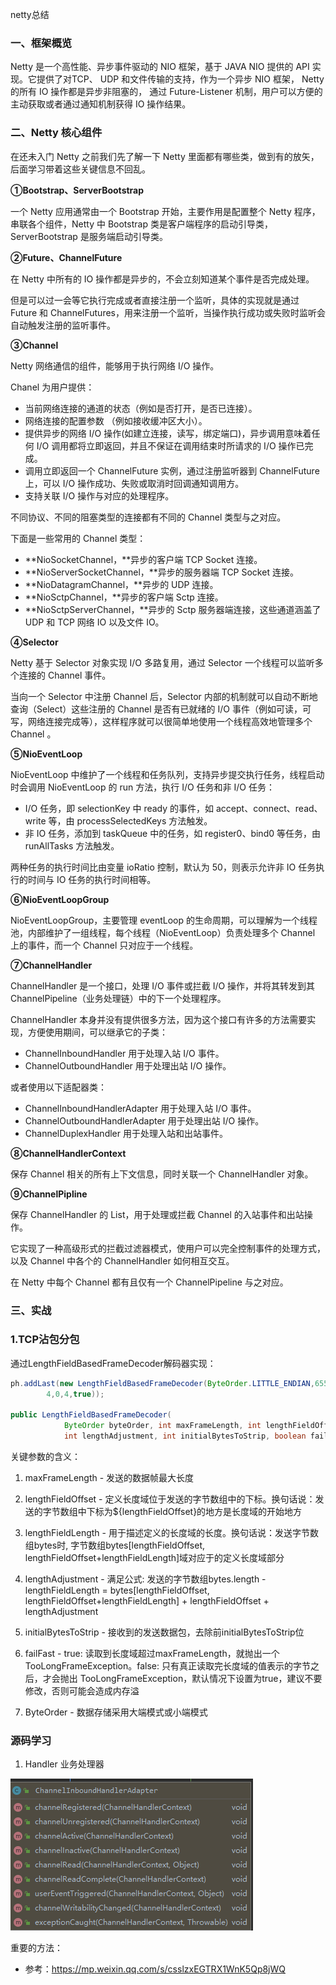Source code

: netty总结

###  一、框架概览

Netty 是一个高性能、异步事件驱动的 NIO 框架，基于 JAVA NIO 提供的 API 实现。它提供了对TCP、 UDP 和文件传输的支持，作为一个异步 NIO 框架， Netty 的所有 IO 操作都是异步非阻塞的， 通过 Future-Listener 机制，用户可以方便的主动获取或者通过通知机制获得 IO 操作结果。  

### 二、Netty 核心组件

在还未入门 Netty 之前我们先了解一下 Netty 里面都有哪些类，做到有的放矢，后面学习带着这些关键信息不回乱。

**①Bootstrap、ServerBootstrap**

一个 Netty 应用通常由一个 Bootstrap 开始，主要作用是配置整个 Netty 程序，串联各个组件，Netty 中 Bootstrap 类是客户端程序的启动引导类，ServerBootstrap 是服务端启动引导类。

**②Future、ChannelFuture**

在 Netty 中所有的 IO 操作都是异步的，不会立刻知道某个事件是否完成处理。

但是可以过一会等它执行完成或者直接注册一个监听，具体的实现就是通过 Future 和 ChannelFutures，用来注册一个监听，当操作执行成功或失败时监听会自动触发注册的监听事件。

**③Channel**

Netty 网络通信的组件，能够用于执行网络 I/O 操作。

Chanel 为用户提供：

- 当前网络连接的通道的状态（例如是否打开，是否已连接）。
- 网络连接的配置参数 （例如接收缓冲区大小）。
- 提供异步的网络 I/O 操作(如建立连接，读写，绑定端口)，异步调用意味着任何 I/O 调用都将立即返回，并且不保证在调用结束时所请求的 I/O 操作已完成。
- 调用立即返回一个 ChannelFuture 实例，通过注册监听器到 ChannelFuture 上，可以 I/O 操作成功、失败或取消时回调通知调用方。
- 支持关联 I/O 操作与对应的处理程序。

不同协议、不同的阻塞类型的连接都有不同的 Channel 类型与之对应。

下面是一些常用的 Channel 类型：

- **NioSocketChannel，**异步的客户端 TCP Socket 连接。
- **NioServerSocketChannel，**异步的服务器端 TCP Socket 连接。
- **NioDatagramChannel，**异步的 UDP 连接。
- **NioSctpChannel，**异步的客户端 Sctp 连接。
- **NioSctpServerChannel，**异步的 Sctp 服务器端连接，这些通道涵盖了 UDP 和 TCP 网络 IO 以及文件 IO。

**④Selector**

Netty 基于 Selector 对象实现 I/O 多路复用，通过 Selector 一个线程可以监听多个连接的 Channel 事件。

当向一个 Selector 中注册 Channel 后，Selector 内部的机制就可以自动不断地查询（Select）这些注册的 Channel 是否有已就绪的 I/O 事件（例如可读，可写，网络连接完成等），这样程序就可以很简单地使用一个线程高效地管理多个 Channel 。

**⑤NioEventLoop**

NioEventLoop 中维护了一个线程和任务队列，支持异步提交执行任务，线程启动时会调用 NioEventLoop 的 run 方法，执行 I/O 任务和非 I/O 任务：

- I/O 任务，即 selectionKey 中 ready 的事件，如 accept、connect、read、write 等，由 processSelectedKeys 方法触发。
- 非 IO 任务，添加到 taskQueue 中的任务，如 register0、bind0 等任务，由 runAllTasks 方法触发。

两种任务的执行时间比由变量 ioRatio 控制，默认为 50，则表示允许非 IO 任务执行的时间与 IO 任务的执行时间相等。

**⑥NioEventLoopGroup**

NioEventLoopGroup，主要管理 eventLoop 的生命周期，可以理解为一个线程池，内部维护了一组线程，每个线程（NioEventLoop）负责处理多个 Channel 上的事件，而一个 Channel 只对应于一个线程。

**⑦ChannelHandler**

ChannelHandler 是一个接口，处理 I/O 事件或拦截 I/O 操作，并将其转发到其 ChannelPipeline（业务处理链）中的下一个处理程序。

ChannelHandler 本身并没有提供很多方法，因为这个接口有许多的方法需要实现，方便使用期间，可以继承它的子类：

- ChannelInboundHandler 用于处理入站 I/O 事件。
- ChannelOutboundHandler 用于处理出站 I/O 操作。

或者使用以下适配器类：

- ChannelInboundHandlerAdapter 用于处理入站 I/O 事件。
- ChannelOutboundHandlerAdapter 用于处理出站 I/O 操作。
- ChannelDuplexHandler 用于处理入站和出站事件。

**⑧ChannelHandlerContext**

保存 Channel 相关的所有上下文信息，同时关联一个 ChannelHandler 对象。

**⑨ChannelPipline**

保存 ChannelHandler 的 List，用于处理或拦截 Channel 的入站事件和出站操作。

它实现了一种高级形式的拦截过滤器模式，使用户可以完全控制事件的处理方式，以及 Channel 中各个的 ChannelHandler 如何相互交互。

在 Netty 中每个 Channel 都有且仅有一个 ChannelPipeline 与之对应。

### 三、实战

### 1.TCP沾包分包

通过LengthFieldBasedFrameDecoder解码器实现：

```java
ph.addLast(new LengthFieldBasedFrameDecoder(ByteOrder.LITTLE_ENDIAN,65536,0,
        4,0,4,true));

public LengthFieldBasedFrameDecoder(
            ByteOrder byteOrder, int maxFrameLength, int lengthFieldOffset, int lengthFieldLength,
            int lengthAdjustment, int initialBytesToStrip, boolean failFast)
```

关键参数的含义：

1. maxFrameLength - 发送的数据帧最大长度

2. lengthFieldOffset - 定义长度域位于发送的字节数组中的下标。换句话说：发送的字节数组中下标为${lengthFieldOffset}的地方是长度域的开始地方

3. lengthFieldLength - 用于描述定义的长度域的长度。换句话说：发送字节数组bytes时, 字节数组bytes[lengthFieldOffset, lengthFieldOffset+lengthFieldLength]域对应于的定义长度域部分

4. lengthAdjustment - 满足公式: 发送的字节数组bytes.length - lengthFieldLength = bytes[lengthFieldOffset, lengthFieldOffset+lengthFieldLength] + lengthFieldOffset + lengthAdjustment 

5. initialBytesToStrip - 接收到的发送数据包，去除前initialBytesToStrip位

6. failFast - true: 读取到长度域超过maxFrameLength，就抛出一个 TooLongFrameException。false: 只有真正读取完长度域的值表示的字节之后，才会抛出 TooLongFrameException，默认情况下设置为true，建议不要修改，否则可能会造成内存溢
7. ByteOrder - 数据存储采用大端模式或小端模式

### 源码学习

1. Handler 业务处理器

![image-20200708163223148](https://github.com/rainluacgq/java/blob/master/计算机网络/pic/image-20200708163223148.png)

重要的方法：

- 参考：https://mp.weixin.qq.com/s/csslzxEGTRX1WnK5Qp8jWQ

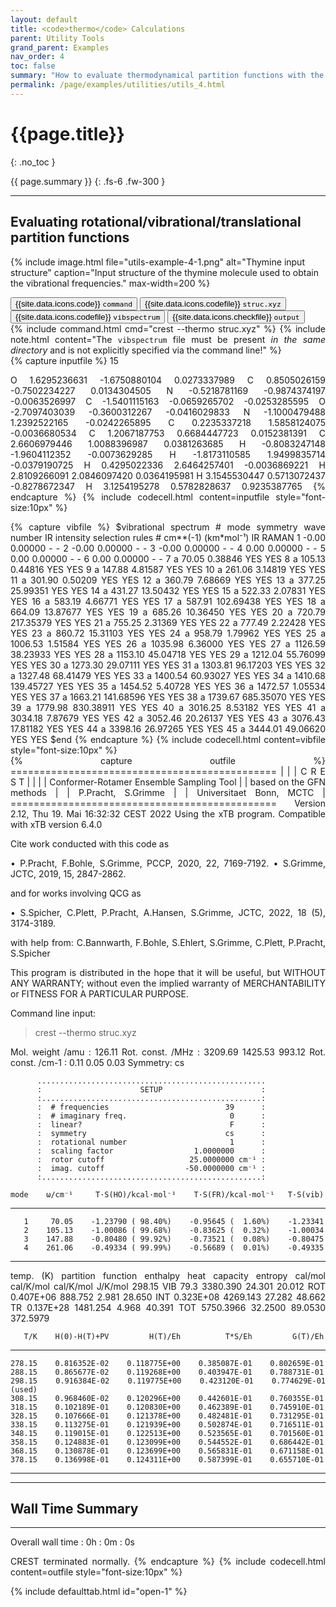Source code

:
 ```yaml
---
layout: default
title: <code>thermo</code> Calculations
parent: Utility Tools
grand_parent: Examples
nav_order: 4
toc: false
summary: "How to evaluate thermodynamical partition functions with the <i>thermo</i> submodule."
permalink: /page/examples/utilities/utils_4.html
---
```


# {{page.title}}
{: .no_toc }

{{ page.summary }}
{: .fs-6 .fw-300 }

---

## Evaluating rotational/vibrational/translational partition functions


{% include image.html file="utils-example-4-1.png" alt="Thymine input structure" caption="Input structure of the thymine molecule used to obtain the vibrational frequencies." max-width=200 %}


 <!-- Tab links -->
<div class="tab card">
  <button class="tablinks tab-id-1" onclick="openTabId(event, 'tab-1-1', 'tab-id-1')" id="open-1">{{site.data.icons.code}} <code>command</code></button>
  <button class="tablinks tab-id-1" onclick="openTabId(event, 'tab-1-2', 'tab-id-1')">{{site.data.icons.codefile}} <code>struc.xyz</code></button>
  <button class="tablinks tab-id-1" onclick="openTabId(event, 'tab-1-3', 'tab-id-1')">{{site.data.icons.codefile}} <code>vibspectrum</code></button>
  <button class="tablinks tab-id-1" onclick="openTabId(event, 'tab-1-4', 'tab-id-1')">{{site.data.icons.checkfile}} <code>output</code></button>
</div>
<!-- Tab content -->
<div id="tab-1-1" class="tabcontent tab-id-1" style="text-align:justify">
{% include command.html cmd="crest <span class='nt'>--thermo</span> struc.xyz" %}
{% include note.html content="The <code>vibspectrum</code> file must be present <i>in the same directory</i> and is not explicitly specified via the command line!" %}
</div>
<div id="tab-1-2" class="tabcontent tab-id-1" style="text-align:justify">
{% capture inputfile %}
  15
 
 O          1.6295236631       -1.6750880104        0.0273337989
 C          0.8505026159       -0.7502234227        0.0134304505
 N         -0.5218781169       -0.9874374197       -0.0063526997
 C         -1.5401115163       -0.0659265702       -0.0253285595
 O         -2.7097403039       -0.3600312267       -0.0416029833
 N         -1.1000479488        1.2392522165       -0.0242265895
 C          0.2235337218        1.5858124075       -0.0036680534
 C          1.2067187753        0.6684447723        0.0152381391
 C          2.6606979446        1.0088396987        0.0381263685
 H         -0.8083247148       -1.9604112352       -0.0073629285
 H         -1.8173110585        1.9499835714       -0.0379190725
 H          0.4295022336        2.6464257401       -0.0036869221
 H          2.8109266091        2.0846097420        0.0364195981
 H          3.1545530447        0.5713072437       -0.8278672347
 H          3.1254195278        0.5782828637        0.9235387765
{% endcapture %}
{% include codecell.html content=inputfile style="font-size:10px" %}
</div>
<div id="tab-1-3" class="tabcontent tab-id-1" style="text-align:justify">
{% capture vibfile %}
$vibrational spectrum
#  mode     symmetry     wave number   IR intensity    selection rules
#                         cm**(-1)      (km*mol⁻¹)       IR     RAMAN
     1                      -0.00         0.00000        -       - 
     2                      -0.00         0.00000        -       - 
     3                      -0.00         0.00000        -       - 
     4                       0.00         0.00000        -       - 
     5                       0.00         0.00000        -       - 
     6                       0.00         0.00000        -       - 
     7        a             70.05         0.38846       YES     YES
     8        a            105.13         0.44816       YES     YES
     9        a            147.88         4.81587       YES     YES
    10        a            261.06         3.14819       YES     YES
    11        a            301.90         0.50209       YES     YES
    12        a            360.79         7.68669       YES     YES
    13        a            377.25        25.99351       YES     YES
    14        a            431.27        13.50432       YES     YES
    15        a            522.33         2.07831       YES     YES
    16        a            583.19         4.66771       YES     YES
    17        a            587.91       102.69438       YES     YES
    18        a            664.09        13.87677       YES     YES
    19        a            685.26        10.36450       YES     YES
    20        a            720.79       217.35379       YES     YES
    21        a            755.25         2.31369       YES     YES
    22        a            777.49         2.22428       YES     YES
    23        a            860.72        15.31103       YES     YES
    24        a            958.79         1.79962       YES     YES
    25        a           1006.53         1.51584       YES     YES
    26        a           1035.98         6.36000       YES     YES
    27        a           1126.59        38.23933       YES     YES
    28        a           1153.10        45.04718       YES     YES
    29        a           1212.04        55.76099       YES     YES
    30        a           1273.30        29.07111       YES     YES
    31        a           1303.81        96.17203       YES     YES
    32        a           1327.48        68.41479       YES     YES
    33        a           1400.54        60.93027       YES     YES
    34        a           1410.68       139.45727       YES     YES
    35        a           1454.52         5.40728       YES     YES
    36        a           1472.57         1.05534       YES     YES
    37        a           1663.21       141.68596       YES     YES
    38        a           1739.67       685.35070       YES     YES
    39        a           1779.98       830.38911       YES     YES
    40        a           3016.25         8.53182       YES     YES
    41        a           3034.18         7.87679       YES     YES
    42        a           3052.46        20.26137       YES     YES
    43        a           3076.43        17.81182       YES     YES
    44        a           3398.16        26.97265       YES     YES
    45        a           3444.01        49.06620       YES     YES
$end
{% endcapture %}
{% include codecell.html content=vibfile style="font-size:10px" %}
</div>
<div id="tab-1-4" class="tabcontent tab-id-1" style="text-align:justify">
{% capture outfile %}
       ==============================================
       |                                            |
       |                 C R E S T                  |
       |                                            |
       |  Conformer-Rotamer Ensemble Sampling Tool  |
       |          based on the GFN methods          |
       |             P.Pracht, S.Grimme             |
       |          Universitaet Bonn, MCTC           |
       ==============================================
       Version 2.12,   Thu 19. Mai 16:32:32 CEST 2022
  Using the xTB program. Compatible with xTB version 6.4.0
 
   Cite work conducted with this code as

   • P.Pracht, F.Bohle, S.Grimme, PCCP, 2020, 22, 7169-7192.
   • S.Grimme, JCTC, 2019, 15, 2847-2862.

   and for works involving QCG as

   • S.Spicher, C.Plett, P.Pracht, A.Hansen, S.Grimme,
     JCTC, 2022, 18 (5), 3174-3189.
 
   with help from:
   C.Bannwarth, F.Bohle, S.Ehlert, S.Grimme,
   C.Plett, P.Pracht, S.Spicher
 
   This program is distributed in the hope that it will be useful,
   but WITHOUT ANY WARRANTY; without even the implied warranty of
   MERCHANTABILITY or FITNESS FOR A PARTICULAR PURPOSE.

 Command line input:
 > crest --thermo struc.xyz

Mol. weight /amu  :   126.11
Rot. const. /MHz  :  3209.69 1425.53  993.12
Rot. const. /cm-1 :     0.11    0.05    0.03
Symmetry:    cs 

          ...................................................
          :                      SETUP                      :
          :.................................................:
          :  # frequencies                          39      :
          :  # imaginary freq.                       0      :
          :  linear?                                 F      :
          :  symmetry                               cs      :
          :  rotational number                       1      :
          :  scaling factor                  1.0000000      :
          :  rotor cutoff                   25.0000000 cm⁻¹ :
          :  imag. cutoff                  -50.0000000 cm⁻¹ :
          :.................................................:

    mode    ω/cm⁻¹     T·S(HO)/kcal·mol⁻¹    T·S(FR)/kcal·mol⁻¹   T·S(vib)
   ------------------------------------------------------------------------
       1     70.05    -1.23790 ( 98.40%)    -0.95645 (  1.60%)    -1.23341
       2    105.13    -1.00086 ( 99.68%)    -0.83625 (  0.32%)    -1.00034
       3    147.88    -0.80480 ( 99.92%)    -0.73521 (  0.08%)    -0.80475
       4    261.06    -0.49334 ( 99.99%)    -0.56689 (  0.01%)    -0.49335
   ------------------------------------------------------------------------

   temp. (K)  partition function   enthalpy   heat capacity  entropy
                                   cal/mol     cal/K/mol   cal/K/mol   J/K/mol
 298.15  VIB   79.3                 3380.390     24.301     20.012
         ROT  0.407E+06              888.752      2.981     28.650
         INT  0.323E+08             4269.143     27.282     48.662
         TR   0.137E+28             1481.254      4.968     40.391
         TOT                        5750.3966    32.2500    89.0530   372.5979

       T/K    H(0)-H(T)+PV         H(T)/Eh          T*S/Eh         G(T)/Eh
   ------------------------------------------------------------------------
    278.15    0.816352E-02    0.118775E+00    0.385087E-01    0.802659E-01
    288.15    0.865677E-02    0.119268E+00    0.403947E-01    0.788731E-01
    298.15    0.916384E-02    0.119775E+00    0.423120E-01    0.774629E-01 (used)
    308.15    0.968460E-02    0.120296E+00    0.442601E-01    0.760355E-01
    318.15    0.102189E-01    0.120830E+00    0.462389E-01    0.745910E-01
    328.15    0.107666E-01    0.121378E+00    0.482481E-01    0.731295E-01
    338.15    0.113275E-01    0.121939E+00    0.502874E-01    0.716511E-01
    348.15    0.119015E-01    0.122513E+00    0.523565E-01    0.701560E-01
    358.15    0.124883E-01    0.123099E+00    0.544552E-01    0.686442E-01
    368.15    0.130878E-01    0.123699E+00    0.565831E-01    0.671158E-01
    378.15    0.136998E-01    0.124311E+00    0.587399E-01    0.655710E-01
   ------------------------------------------------------------------------
 
 -----------------
 Wall Time Summary
 -----------------
--------------------
Overall wall time  : 0h : 0m : 0s
 
 CREST terminated normally.
{% endcapture %}
{% include codecell.html content=outfile style="font-size:10px" %}
</div>
{% include defaulttab.html id="open-1" %}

━━━━━━━━━━━━━━━━━━━━

§ YOUR TASK: Whenever a line above includes "used", copy it in full.

§ SOLVED EXERCISE:
{% include image.html file="utils-example-4-1.png" alt="Thymine input structure" caption="Input structure of the thymine molecule used to obtain the vibrational frequencies." max-width=200 %}
    298.15    0.916384E-02    0.119775E+00    0.423120E-01    0.774629E-01 (used)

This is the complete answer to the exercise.